■ WHAT THE TASK ASKS:
Check each line of the data below for the word "into", then extract the ones that have it.

(Beginning of RECORDS FOR THIS EXERCISE)

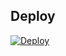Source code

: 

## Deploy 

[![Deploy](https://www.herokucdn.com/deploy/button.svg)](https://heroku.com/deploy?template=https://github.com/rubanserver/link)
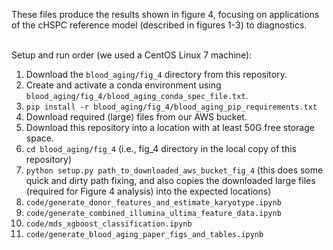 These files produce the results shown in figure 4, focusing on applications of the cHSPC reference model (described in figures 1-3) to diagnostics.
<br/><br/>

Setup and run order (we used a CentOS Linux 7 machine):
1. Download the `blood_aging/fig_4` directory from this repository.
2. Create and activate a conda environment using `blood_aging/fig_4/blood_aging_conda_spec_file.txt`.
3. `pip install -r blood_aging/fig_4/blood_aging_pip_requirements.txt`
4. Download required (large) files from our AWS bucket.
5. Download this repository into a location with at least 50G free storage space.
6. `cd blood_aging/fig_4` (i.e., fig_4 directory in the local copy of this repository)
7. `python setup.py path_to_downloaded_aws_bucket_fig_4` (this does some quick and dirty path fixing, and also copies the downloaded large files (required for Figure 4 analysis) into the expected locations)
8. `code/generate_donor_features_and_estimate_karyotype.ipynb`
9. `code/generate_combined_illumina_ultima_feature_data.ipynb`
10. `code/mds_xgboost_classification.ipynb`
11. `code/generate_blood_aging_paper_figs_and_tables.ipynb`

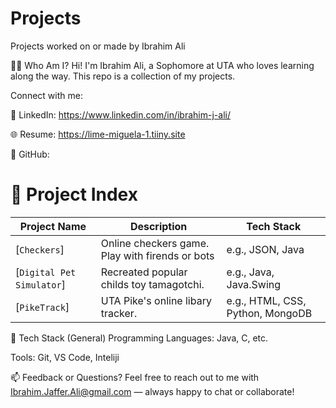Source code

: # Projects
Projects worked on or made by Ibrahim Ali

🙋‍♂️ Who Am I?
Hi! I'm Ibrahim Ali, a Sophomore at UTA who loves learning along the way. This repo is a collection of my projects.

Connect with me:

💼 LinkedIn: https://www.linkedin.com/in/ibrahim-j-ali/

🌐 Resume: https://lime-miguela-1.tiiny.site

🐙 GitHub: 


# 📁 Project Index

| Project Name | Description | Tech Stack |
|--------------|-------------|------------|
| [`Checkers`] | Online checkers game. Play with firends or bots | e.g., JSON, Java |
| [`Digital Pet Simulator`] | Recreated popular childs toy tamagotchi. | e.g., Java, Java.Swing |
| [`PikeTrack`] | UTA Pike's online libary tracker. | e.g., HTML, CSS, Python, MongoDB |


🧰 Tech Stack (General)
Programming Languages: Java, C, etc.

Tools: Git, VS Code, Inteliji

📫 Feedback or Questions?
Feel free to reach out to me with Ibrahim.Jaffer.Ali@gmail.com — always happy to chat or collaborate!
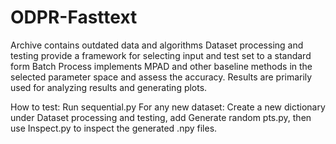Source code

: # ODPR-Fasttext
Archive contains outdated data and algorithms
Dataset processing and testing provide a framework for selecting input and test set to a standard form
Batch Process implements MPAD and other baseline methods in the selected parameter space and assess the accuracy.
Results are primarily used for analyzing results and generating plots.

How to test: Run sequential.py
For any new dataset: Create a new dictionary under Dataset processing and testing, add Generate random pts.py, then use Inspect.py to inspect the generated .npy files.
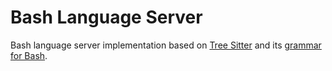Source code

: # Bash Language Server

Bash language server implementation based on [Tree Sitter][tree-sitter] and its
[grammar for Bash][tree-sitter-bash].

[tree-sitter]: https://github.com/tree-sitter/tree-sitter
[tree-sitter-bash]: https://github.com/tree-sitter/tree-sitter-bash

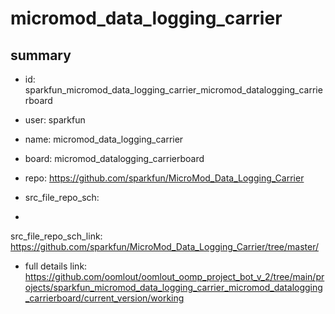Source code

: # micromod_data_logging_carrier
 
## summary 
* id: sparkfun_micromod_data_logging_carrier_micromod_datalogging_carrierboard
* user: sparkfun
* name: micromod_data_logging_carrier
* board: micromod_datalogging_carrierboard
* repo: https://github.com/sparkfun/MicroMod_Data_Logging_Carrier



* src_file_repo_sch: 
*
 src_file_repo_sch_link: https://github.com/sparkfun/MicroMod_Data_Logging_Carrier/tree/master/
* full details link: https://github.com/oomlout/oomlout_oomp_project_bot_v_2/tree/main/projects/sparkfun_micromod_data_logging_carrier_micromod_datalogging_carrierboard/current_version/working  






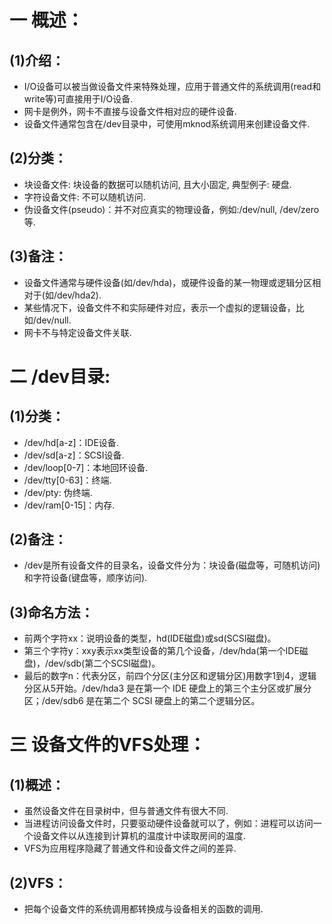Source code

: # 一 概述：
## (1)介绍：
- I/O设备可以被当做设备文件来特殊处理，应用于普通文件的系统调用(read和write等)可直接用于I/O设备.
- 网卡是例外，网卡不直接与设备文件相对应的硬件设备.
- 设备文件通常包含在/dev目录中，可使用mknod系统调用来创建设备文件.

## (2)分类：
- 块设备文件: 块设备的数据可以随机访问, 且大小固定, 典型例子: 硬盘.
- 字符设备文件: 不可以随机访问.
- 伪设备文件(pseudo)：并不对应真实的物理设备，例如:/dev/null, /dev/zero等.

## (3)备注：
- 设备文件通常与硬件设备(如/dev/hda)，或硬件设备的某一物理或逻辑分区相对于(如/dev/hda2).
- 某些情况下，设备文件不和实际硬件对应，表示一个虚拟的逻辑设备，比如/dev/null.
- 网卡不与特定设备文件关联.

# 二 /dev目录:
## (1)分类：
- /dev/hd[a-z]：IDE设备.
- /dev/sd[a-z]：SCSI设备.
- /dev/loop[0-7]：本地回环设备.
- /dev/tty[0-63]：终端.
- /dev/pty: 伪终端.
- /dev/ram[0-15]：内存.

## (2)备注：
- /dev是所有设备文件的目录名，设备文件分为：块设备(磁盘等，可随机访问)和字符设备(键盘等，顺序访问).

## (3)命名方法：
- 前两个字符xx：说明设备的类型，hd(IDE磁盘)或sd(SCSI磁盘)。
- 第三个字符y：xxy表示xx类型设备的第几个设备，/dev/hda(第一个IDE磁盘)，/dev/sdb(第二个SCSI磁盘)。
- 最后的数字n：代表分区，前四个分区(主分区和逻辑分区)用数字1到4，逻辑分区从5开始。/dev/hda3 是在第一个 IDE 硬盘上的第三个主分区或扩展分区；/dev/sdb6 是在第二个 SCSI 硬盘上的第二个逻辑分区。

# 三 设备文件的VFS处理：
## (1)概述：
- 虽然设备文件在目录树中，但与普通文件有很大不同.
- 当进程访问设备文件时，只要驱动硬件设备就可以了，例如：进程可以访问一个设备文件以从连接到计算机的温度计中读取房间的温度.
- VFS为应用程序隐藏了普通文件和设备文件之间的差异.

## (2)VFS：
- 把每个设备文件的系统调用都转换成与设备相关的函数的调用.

(End of RECORDS FOR THIS EXERCISE)

■ ANSWER SPACE:
5. Download this repository into a location with at least 50G free storage space.
7. `python setup.py path_to_downloaded_aws_bucket_fig_4` (this does some quick and dirty path fixing, and also copies the downloaded large files (required for Figure 4 analysis) into the expected locations)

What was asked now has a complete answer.